----- TASK MATERIAL -----

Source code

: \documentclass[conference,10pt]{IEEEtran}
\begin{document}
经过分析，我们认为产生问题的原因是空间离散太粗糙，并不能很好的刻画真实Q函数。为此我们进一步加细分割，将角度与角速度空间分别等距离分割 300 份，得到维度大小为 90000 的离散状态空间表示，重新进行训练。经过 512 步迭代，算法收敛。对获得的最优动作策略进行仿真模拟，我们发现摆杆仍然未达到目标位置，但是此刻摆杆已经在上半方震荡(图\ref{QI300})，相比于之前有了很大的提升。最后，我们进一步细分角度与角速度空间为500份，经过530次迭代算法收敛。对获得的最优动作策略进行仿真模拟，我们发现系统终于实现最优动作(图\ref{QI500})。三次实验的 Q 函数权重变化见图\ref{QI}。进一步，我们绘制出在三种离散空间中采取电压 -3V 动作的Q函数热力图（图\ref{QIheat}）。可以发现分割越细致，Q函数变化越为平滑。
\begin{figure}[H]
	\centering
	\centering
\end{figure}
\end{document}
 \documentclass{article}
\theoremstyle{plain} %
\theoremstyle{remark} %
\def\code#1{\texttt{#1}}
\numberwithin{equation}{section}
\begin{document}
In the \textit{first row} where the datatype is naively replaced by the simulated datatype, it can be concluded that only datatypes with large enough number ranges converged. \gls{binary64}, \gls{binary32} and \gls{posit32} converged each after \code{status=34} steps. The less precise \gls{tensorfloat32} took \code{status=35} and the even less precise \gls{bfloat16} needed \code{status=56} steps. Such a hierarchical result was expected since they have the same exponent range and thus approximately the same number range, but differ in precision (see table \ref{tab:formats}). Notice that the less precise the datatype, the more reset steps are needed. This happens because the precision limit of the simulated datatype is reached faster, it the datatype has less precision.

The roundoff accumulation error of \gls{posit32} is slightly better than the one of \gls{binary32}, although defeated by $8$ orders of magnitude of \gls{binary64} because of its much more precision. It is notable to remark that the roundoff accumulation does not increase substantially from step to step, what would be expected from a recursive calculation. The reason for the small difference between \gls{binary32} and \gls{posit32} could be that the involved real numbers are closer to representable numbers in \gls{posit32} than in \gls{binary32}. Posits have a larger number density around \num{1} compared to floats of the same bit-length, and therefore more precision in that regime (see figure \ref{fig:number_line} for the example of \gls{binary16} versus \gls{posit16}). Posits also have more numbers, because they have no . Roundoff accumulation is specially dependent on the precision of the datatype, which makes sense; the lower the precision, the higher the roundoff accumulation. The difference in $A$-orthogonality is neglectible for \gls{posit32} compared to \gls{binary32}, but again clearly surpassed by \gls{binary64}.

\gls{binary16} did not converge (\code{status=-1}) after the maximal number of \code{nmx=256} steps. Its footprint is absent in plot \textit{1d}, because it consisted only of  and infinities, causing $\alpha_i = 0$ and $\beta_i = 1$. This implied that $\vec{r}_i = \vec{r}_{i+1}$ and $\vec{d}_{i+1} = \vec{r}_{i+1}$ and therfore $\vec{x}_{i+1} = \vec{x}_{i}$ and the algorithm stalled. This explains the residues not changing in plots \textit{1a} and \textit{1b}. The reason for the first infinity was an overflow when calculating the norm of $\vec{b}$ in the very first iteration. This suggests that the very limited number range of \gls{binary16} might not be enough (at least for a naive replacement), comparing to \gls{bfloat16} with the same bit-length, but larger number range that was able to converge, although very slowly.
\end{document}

-----

Write the listing out once more, keeping each word as it is.

Source code

: \documentclass[conference,10pt]{IEEEtran}
\begin{document}
经过分析，我们认为产生问题的原因是空间离散太粗糙，并不能很好的刻画真实Q函数。为此我们进一步加细分割，将角度与角速度空间分别等距离分割 300 份，得到维度大小为 90000 的离散状态空间表示，重新进行训练。经过 512 步迭代，算法收敛。对获得的最优动作策略进行仿真模拟，我们发现摆杆仍然未达到目标位置，但是此刻摆杆已经在上半方震荡(图\ref{QI300})，相比于之前有了很大的提升。最后，我们进一步细分角度与角速度空间为500份，经过530次迭代算法收敛。对获得的最优动作策略进行仿真模拟，我们发现系统终于实现最优动作(图\ref{QI500})。三次实验的 Q 函数权重变化见图\ref{QI}。进一步，我们绘制出在三种离散空间中采取电压 -3V 动作的Q函数热力图（图\ref{QIheat}）。可以发现分割越细致，Q函数变化越为平滑。
\begin{figure}[H]
	\centering
	\centering
\end{figure}
\end{document}
 \documentclass{article}
\theoremstyle{plain} %
\theoremstyle{remark} %
\def\code#1{\texttt{#1}}
\numberwithin{equation}{section}
\begin{document}
In the \textit{first row} where the datatype is naively replaced by the simulated datatype, it can be concluded that only datatypes with large enough number ranges converged. \gls{binary64}, \gls{binary32} and \gls{posit32} converged each after \code{status=34} steps. The less precise \gls{tensorfloat32} took \code{status=35} and the even less precise \gls{bfloat16} needed \code{status=56} steps. Such a hierarchical result was expected since they have the same exponent range and thus approximately the same number range, but differ in precision (see table \ref{tab:formats}). Notice that the less precise the datatype, the more reset steps are needed. This happens because the precision limit of the simulated datatype is reached faster, it the datatype has less precision.

The roundoff accumulation error of \gls{posit32} is slightly better than the one of \gls{binary32}, although defeated by $8$ orders of magnitude of \gls{binary64} because of its much more precision. It is notable to remark that the roundoff accumulation does not increase substantially from step to step, what would be expected from a recursive calculation. The reason for the small difference between \gls{binary32} and \gls{posit32} could be that the involved real numbers are closer to representable numbers in \gls{posit32} than in \gls{binary32}. Posits have a larger number density around \num{1} compared to floats of the same bit-length, and therefore more precision in that regime (see figure \ref{fig:number_line} for the example of \gls{binary16} versus \gls{posit16}). Posits also have more numbers, because they have no . Roundoff accumulation is specially dependent on the precision of the datatype, which makes sense; the lower the precision, the higher the roundoff accumulation. The difference in $A$-orthogonality is neglectible for \gls{posit32} compared to \gls{binary32}, but again clearly surpassed by \gls{binary64}.

\gls{binary16} did not converge (\code{status=-1}) after the maximal number of \code{nmx=256} steps. Its footprint is absent in plot \textit{1d}, because it consisted only of  and infinities, causing $\alpha_i = 0$ and $\beta_i = 1$. This implied that $\vec{r}_i = \vec{r}_{i+1}$ and $\vec{d}_{i+1} = \vec{r}_{i+1}$ and therfore $\vec{x}_{i+1} = \vec{x}_{i}$ and the algorithm stalled. This explains the residues not changing in plots \textit{1a} and \textit{1b}. The reason for the first infinity was an overflow when calculating the norm of $\vec{b}$ in the very first iteration. This suggests that the very limited number range of \gls{binary16} might not be enough (at least for a naive replacement), comparing to \gls{bfloat16} with the same bit-length, but larger number range that was able to converge, although very slowly.
\end{document}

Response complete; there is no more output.